* What to work on:
From the entries below, please output exactly the lines starting at the one containing "My suggestion is" and ending at the one containing "check the shelves one by one.", both included.

(Stored data)
···

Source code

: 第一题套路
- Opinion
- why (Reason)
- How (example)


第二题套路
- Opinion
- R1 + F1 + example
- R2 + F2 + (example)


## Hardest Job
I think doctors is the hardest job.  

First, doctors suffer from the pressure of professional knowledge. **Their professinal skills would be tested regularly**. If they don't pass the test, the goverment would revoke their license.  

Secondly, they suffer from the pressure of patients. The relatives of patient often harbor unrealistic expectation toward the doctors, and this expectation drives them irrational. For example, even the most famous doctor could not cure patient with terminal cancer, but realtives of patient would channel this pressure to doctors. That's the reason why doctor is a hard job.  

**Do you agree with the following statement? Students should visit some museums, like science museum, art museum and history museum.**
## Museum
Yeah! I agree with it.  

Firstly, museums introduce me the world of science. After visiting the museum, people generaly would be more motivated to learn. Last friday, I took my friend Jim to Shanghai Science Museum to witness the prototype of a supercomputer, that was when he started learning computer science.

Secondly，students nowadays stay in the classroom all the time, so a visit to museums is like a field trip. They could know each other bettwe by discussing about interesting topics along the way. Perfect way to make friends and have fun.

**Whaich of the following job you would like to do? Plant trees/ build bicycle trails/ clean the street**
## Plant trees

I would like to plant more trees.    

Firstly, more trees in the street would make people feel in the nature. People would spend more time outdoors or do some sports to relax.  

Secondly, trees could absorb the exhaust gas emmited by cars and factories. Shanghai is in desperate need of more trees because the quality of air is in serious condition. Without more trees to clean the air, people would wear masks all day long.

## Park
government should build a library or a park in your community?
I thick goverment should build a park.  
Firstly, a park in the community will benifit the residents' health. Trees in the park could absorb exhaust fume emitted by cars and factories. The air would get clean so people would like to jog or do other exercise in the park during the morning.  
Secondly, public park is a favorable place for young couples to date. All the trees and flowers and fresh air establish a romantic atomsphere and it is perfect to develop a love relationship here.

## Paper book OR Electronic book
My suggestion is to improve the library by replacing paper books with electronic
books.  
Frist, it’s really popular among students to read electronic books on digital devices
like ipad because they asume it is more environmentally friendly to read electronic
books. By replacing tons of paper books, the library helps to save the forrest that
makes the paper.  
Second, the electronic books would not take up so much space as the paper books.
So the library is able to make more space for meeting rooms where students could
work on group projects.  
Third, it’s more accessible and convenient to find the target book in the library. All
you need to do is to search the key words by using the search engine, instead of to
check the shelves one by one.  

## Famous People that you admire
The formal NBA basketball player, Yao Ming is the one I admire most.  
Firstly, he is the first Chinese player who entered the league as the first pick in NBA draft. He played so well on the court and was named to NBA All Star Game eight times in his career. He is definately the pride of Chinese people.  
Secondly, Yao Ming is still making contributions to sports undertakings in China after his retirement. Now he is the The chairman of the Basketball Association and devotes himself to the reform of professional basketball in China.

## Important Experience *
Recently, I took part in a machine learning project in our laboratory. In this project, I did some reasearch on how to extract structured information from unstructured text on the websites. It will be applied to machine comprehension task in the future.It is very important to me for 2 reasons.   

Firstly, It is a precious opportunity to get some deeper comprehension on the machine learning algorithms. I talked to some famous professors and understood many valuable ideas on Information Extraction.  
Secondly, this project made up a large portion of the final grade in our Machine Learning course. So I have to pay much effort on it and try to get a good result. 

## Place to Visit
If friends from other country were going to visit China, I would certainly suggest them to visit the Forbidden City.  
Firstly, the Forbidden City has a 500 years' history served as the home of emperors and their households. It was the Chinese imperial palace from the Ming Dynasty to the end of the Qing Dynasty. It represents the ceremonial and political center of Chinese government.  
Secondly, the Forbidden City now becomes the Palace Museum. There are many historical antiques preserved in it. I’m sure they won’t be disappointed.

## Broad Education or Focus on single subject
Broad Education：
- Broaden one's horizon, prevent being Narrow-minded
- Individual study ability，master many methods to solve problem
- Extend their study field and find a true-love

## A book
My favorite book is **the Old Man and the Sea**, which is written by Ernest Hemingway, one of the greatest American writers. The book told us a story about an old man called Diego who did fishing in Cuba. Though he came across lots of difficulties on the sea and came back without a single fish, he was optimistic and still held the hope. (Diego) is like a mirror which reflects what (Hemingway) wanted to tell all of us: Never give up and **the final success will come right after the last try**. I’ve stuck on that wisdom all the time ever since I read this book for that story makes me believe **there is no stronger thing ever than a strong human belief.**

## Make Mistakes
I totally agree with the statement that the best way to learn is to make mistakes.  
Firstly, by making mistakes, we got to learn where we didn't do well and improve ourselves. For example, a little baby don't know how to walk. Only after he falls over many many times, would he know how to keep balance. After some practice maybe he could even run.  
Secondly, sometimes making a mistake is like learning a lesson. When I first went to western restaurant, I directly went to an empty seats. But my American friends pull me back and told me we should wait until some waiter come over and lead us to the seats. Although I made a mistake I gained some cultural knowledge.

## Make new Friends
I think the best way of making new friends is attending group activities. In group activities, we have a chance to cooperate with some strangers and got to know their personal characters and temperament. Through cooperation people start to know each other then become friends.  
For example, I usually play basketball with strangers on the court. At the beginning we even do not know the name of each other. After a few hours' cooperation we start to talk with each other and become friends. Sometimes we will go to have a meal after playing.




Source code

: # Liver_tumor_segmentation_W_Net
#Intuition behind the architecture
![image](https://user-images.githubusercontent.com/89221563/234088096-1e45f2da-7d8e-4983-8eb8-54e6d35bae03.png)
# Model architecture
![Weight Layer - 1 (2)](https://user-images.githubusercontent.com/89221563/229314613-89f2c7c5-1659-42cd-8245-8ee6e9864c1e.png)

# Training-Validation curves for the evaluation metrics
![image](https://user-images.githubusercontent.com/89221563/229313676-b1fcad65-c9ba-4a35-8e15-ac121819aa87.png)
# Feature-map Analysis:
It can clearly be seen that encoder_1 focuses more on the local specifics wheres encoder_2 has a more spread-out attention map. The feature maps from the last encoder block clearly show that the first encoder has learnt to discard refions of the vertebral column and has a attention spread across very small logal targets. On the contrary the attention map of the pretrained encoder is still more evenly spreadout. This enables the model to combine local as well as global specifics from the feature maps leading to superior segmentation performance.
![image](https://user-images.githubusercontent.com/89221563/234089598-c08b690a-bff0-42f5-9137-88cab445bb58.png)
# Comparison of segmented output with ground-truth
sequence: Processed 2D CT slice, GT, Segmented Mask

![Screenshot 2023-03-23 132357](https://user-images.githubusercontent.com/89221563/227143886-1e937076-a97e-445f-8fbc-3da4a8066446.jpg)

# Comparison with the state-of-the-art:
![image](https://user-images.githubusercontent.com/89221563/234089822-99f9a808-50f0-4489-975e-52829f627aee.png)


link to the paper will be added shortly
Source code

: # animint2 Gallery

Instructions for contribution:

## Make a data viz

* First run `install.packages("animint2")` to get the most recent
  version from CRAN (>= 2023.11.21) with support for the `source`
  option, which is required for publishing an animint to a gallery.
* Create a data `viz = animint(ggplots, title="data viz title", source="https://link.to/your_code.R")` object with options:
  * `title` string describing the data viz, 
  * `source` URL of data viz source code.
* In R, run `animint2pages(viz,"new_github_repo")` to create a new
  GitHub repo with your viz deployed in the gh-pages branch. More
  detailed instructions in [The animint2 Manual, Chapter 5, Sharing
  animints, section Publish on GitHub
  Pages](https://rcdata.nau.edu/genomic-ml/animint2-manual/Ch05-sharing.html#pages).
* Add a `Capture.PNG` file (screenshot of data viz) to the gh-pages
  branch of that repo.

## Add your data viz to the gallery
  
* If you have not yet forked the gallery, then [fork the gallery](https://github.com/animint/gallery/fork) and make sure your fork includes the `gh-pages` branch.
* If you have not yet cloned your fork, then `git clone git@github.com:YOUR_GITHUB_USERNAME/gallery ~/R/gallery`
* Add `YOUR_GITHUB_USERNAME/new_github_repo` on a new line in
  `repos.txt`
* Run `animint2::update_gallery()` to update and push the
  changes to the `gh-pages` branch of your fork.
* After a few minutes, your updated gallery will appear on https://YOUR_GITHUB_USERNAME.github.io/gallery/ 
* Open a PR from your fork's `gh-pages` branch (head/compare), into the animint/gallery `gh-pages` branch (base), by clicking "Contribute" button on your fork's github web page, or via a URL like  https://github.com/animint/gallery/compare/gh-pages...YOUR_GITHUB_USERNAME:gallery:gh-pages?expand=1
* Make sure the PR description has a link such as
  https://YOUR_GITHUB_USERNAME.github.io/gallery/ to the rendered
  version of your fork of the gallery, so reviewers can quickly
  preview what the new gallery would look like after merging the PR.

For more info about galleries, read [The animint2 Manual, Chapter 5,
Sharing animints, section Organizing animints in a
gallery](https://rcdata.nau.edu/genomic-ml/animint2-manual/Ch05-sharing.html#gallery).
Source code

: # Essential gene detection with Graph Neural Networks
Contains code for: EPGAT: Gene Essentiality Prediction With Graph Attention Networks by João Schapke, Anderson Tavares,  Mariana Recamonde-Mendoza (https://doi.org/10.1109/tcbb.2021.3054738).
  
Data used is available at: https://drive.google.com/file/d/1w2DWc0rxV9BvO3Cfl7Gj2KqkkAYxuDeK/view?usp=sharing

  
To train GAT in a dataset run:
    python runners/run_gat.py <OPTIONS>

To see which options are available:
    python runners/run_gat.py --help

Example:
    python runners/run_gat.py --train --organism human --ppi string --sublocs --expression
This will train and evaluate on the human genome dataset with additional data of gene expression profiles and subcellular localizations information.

···

* Exercise result:
My suggestion is to improve the library by replacing paper books with electronic
books.  
Frist, it’s really popular among students to read electronic books on digital devices
like ipad because they asume it is more environmentally friendly to read electronic
books. By replacing tons of paper books, the library helps to save the forrest that
makes the paper.  
Second, the electronic books would not take up so much space as the paper books.
So the library is able to make more space for meeting rooms where students could
work on group projects.  
Third, it’s more accessible and convenient to find the target book in the library. All
you need to do is to search the key words by using the search engine, instead of to
check the shelves one by one.  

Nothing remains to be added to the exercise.